Der seit 30. September wirkende Nachfolger Manuel Baum, mit 1,69m Körpergröße sinnigerweise ein ehemaliger Torwart, verzeichnet in 7 Pflichtspielen einen Sieg - im DFB-Pokal beim Viertligisten Schweinfurt 05.

Nach der neuerlichen 0:2-Heimniederlage gegen den VfL Wolfsburg an diesem Wochenende ist klar: der Trainerwechsel fruchtet nicht, der Mannschaft mangelt es an Qualität, das Torverhältnis beträgt 5:24 bei ganzen 3 Punkten aus 8 Spielen, Geld für neue Spieler fehlt, die A-Junioren - Aushängeschild der Jugendarbeit der Knappen - kassieren eine 1:5-Heim-Niederlage gegen den ewigen Rivalen Borussia Dortmund, die betriebsbedingte Kündigungswelle erreicht die Geschäftsstelle. Clemens Tönnies hat dem Verein dem Vernehmen nach persönliche Kredite bis zu 100 Millionen Euro eingeräumt. Und 2022 endet der Gazprom-Vertrag, der den Blauen bisher dreistellige Millionensummen für die Trikotbeschriftung garantiert.

Der FC Schalke 04 steht vor einer Horrorsaison, an deren Ende als Maximalerfolg nur die Vermeidung des Abstiegs stehen kann.

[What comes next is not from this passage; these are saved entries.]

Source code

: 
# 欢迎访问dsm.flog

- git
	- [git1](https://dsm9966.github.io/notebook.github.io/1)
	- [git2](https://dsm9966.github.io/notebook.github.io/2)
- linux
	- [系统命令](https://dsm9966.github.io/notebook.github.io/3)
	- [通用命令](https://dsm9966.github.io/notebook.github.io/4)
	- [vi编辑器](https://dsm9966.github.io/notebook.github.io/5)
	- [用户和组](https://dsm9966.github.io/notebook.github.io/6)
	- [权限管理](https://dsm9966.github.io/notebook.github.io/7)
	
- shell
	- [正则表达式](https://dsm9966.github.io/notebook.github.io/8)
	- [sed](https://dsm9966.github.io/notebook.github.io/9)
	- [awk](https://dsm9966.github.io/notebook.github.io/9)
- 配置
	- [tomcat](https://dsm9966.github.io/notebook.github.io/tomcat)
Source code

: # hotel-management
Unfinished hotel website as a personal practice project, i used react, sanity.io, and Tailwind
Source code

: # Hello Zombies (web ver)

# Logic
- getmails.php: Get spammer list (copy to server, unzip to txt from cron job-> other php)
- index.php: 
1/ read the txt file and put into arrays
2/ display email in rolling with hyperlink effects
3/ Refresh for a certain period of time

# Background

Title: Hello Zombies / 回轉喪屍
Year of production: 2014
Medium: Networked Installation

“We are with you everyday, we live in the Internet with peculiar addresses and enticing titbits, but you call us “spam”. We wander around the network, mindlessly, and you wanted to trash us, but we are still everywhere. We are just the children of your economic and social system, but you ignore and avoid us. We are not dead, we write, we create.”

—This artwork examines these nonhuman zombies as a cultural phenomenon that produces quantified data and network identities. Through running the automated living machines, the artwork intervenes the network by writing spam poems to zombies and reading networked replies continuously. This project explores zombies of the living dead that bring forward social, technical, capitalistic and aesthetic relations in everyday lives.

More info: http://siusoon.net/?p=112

Der nächtliche Schein der vielen Fackeln, mit denen die Kokereien einst das überschüssige Koksofengas entsorgten und Gelsenkirchen den legendären Beinamen „Stadt der 1000 Feuer“ gaben, ist längst erloschen, und steht stellvertretend für den Niedergang des Ruhrpotts, der verzweifelt

mit dem Strukturwandel kämpft. Auch „Auf Schalke“ werden ebenfalls die Lichter ausgehen, wenn nicht die Schutzheilige der Kumpel, die „Heilige Barbara“, oder der Fußballgott ein Wunder geschehen lassen. Oder der DFB, wenn er den 1965 getroffenen Beschluss der Aufstockung der Fußball-Bundesliga wegen der abgestiegenen Schalker wiederholt.